Empowered and Committed
The product owner must have enough authority and the right level of management sponsorship to lead the development effort and to align stakeholders. At mobile.de, Germany's biggest online auto marketplace, senior management selects product owners, provides support, and acts as their escalation partner. This close collaboration has allowed the management team to better understand the progress of the individual projects and to kill unsuccessful projects early.1
An empowered product owner is essential for leading the effort to bring the product to life. The product owner must have the proper decision-making authority—from finding the right team members to deciding which functionality is delivered as part of the release. The product owner must be someone who can be entrusted with a budget and at the same time has the ability to create a work environment that fosters creativity and innovation. The product owner must be committed to the development effort. A successful product owner is confident, enthusiastic, energetic, and trustworthy.
Available and Qualified
The product owner must be available and qualified to do a great job.

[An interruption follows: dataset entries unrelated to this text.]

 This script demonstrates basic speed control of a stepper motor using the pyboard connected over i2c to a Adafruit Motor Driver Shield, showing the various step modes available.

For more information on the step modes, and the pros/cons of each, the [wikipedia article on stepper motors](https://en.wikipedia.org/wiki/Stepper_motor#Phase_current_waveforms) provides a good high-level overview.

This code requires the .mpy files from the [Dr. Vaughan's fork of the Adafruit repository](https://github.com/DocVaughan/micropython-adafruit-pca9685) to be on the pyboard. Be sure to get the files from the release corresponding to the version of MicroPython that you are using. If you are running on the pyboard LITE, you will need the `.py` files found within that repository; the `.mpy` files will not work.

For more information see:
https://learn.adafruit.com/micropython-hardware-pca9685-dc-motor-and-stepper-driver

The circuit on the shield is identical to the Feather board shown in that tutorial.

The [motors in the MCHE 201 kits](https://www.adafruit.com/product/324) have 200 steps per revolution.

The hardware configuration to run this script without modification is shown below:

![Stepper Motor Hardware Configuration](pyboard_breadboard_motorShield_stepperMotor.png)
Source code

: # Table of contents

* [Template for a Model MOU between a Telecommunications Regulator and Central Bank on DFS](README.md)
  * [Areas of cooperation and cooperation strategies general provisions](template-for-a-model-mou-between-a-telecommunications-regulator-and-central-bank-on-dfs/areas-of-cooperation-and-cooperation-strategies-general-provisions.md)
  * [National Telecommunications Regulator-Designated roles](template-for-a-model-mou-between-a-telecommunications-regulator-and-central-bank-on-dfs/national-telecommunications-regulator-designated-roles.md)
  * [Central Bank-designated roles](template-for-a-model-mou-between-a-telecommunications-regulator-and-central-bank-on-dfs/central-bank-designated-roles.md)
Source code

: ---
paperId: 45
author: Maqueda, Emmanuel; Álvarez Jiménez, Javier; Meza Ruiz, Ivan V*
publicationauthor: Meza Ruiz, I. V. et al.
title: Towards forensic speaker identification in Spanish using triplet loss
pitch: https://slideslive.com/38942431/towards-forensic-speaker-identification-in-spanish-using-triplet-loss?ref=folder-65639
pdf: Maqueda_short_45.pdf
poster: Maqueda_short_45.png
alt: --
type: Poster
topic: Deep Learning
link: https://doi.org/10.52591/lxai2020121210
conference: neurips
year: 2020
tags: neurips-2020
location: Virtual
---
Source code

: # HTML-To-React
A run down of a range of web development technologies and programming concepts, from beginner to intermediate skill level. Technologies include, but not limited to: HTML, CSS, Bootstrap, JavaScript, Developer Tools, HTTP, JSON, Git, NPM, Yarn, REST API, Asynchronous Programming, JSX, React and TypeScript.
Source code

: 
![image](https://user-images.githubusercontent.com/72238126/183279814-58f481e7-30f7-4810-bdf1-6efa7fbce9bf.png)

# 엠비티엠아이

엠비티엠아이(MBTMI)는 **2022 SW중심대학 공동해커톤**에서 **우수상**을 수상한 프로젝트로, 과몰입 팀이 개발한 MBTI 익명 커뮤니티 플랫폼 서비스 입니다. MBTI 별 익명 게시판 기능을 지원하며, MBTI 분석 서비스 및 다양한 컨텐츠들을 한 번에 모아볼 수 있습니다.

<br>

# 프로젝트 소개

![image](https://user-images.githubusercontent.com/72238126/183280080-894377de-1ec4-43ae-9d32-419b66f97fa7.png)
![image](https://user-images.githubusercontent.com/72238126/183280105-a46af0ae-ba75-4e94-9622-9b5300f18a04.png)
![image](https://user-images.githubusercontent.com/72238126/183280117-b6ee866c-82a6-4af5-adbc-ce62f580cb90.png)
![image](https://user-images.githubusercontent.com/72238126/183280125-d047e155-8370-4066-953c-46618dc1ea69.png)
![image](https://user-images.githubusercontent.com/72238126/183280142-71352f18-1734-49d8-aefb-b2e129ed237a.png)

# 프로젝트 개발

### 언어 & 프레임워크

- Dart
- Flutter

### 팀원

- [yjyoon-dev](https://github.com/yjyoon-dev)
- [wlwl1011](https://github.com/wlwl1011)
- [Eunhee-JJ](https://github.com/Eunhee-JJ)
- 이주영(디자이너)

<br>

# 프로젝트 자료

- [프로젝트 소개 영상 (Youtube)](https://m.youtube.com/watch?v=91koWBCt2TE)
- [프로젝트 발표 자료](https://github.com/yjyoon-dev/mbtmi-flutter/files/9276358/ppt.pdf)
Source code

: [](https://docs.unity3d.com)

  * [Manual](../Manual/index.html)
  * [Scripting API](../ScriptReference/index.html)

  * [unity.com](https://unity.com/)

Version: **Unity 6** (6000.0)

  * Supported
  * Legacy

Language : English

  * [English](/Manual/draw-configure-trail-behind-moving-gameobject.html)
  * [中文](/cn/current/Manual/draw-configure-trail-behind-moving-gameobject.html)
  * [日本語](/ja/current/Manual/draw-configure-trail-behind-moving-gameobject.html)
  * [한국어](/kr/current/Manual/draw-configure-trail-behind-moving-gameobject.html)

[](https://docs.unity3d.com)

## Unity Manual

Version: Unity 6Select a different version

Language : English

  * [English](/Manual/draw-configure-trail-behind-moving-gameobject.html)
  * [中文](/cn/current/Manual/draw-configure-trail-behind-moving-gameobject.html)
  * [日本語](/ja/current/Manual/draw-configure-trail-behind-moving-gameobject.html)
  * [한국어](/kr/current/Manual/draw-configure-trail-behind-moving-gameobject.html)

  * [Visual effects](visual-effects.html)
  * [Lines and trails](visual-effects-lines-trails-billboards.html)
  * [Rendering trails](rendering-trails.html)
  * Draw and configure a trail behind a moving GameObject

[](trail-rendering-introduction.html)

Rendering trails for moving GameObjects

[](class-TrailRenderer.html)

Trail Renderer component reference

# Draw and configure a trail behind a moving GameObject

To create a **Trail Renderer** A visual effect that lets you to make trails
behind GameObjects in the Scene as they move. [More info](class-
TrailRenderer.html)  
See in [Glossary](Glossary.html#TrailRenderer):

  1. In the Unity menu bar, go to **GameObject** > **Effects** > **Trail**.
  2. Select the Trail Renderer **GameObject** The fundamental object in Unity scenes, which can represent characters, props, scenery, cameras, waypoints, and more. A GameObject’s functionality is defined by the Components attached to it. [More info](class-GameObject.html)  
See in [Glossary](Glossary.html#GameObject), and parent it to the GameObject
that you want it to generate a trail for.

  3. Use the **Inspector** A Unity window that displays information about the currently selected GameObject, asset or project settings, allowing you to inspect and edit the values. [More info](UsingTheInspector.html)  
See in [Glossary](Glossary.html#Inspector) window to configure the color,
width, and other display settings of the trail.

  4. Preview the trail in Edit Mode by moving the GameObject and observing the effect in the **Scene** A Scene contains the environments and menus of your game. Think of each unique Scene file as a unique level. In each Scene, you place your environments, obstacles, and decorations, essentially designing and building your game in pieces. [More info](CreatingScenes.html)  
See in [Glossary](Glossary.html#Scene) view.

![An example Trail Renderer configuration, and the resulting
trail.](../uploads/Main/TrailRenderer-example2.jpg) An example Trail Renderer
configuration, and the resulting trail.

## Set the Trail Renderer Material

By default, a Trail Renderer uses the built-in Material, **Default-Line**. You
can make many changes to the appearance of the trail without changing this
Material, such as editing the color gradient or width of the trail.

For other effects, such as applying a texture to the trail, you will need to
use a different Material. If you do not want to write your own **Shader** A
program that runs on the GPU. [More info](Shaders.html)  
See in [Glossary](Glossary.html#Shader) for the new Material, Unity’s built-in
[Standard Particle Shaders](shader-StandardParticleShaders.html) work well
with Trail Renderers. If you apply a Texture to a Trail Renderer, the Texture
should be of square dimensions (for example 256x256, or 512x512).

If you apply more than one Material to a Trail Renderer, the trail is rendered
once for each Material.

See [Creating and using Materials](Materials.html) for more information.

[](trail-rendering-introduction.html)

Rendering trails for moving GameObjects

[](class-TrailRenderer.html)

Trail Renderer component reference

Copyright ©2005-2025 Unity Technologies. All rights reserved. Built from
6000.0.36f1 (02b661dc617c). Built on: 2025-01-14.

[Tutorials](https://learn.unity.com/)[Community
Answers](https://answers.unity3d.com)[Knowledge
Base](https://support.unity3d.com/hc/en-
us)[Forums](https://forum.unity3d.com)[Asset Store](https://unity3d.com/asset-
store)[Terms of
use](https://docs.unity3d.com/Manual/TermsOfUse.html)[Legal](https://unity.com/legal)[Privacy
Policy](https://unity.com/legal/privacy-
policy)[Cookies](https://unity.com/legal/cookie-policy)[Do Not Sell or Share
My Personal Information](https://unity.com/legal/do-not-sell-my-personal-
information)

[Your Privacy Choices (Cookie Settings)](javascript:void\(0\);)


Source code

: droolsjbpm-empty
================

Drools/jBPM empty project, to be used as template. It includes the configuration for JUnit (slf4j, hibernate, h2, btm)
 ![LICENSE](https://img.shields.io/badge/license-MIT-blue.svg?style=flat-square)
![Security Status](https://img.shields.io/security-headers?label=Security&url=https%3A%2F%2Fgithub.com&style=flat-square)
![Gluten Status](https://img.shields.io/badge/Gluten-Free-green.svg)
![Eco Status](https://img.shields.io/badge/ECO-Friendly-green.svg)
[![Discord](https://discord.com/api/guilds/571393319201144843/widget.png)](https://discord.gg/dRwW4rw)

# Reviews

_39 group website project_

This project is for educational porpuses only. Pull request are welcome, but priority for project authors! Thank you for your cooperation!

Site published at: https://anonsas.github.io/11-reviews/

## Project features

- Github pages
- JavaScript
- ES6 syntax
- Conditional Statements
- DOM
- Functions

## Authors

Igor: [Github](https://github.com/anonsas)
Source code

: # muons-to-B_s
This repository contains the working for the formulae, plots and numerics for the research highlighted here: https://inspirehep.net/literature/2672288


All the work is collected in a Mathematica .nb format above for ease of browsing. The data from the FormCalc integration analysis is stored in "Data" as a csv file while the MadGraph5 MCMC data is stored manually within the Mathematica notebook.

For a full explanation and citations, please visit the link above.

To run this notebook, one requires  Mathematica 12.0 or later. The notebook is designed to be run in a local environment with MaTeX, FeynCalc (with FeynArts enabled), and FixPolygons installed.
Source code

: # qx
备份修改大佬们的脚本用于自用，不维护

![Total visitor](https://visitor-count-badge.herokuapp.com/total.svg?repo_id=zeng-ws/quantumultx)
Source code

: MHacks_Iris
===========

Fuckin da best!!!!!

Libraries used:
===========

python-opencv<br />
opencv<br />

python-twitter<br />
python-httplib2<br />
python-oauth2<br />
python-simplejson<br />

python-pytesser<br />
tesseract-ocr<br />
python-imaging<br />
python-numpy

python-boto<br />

Being the product owner is usually a full-time job. It is important to give product owners enough time to sustainably carry out their responsibilities. If the individual is overworked, the project's progress suffers and the resulting product may be suboptimal. Being adequately qualified usually requires an intimate understanding of the customer and the market, being passionate about the user experience, and the ability to communicate needs and describe requirements, to manage a budget, to guide a development project, and to be comfortable working with a cross-functional, self-organizing team.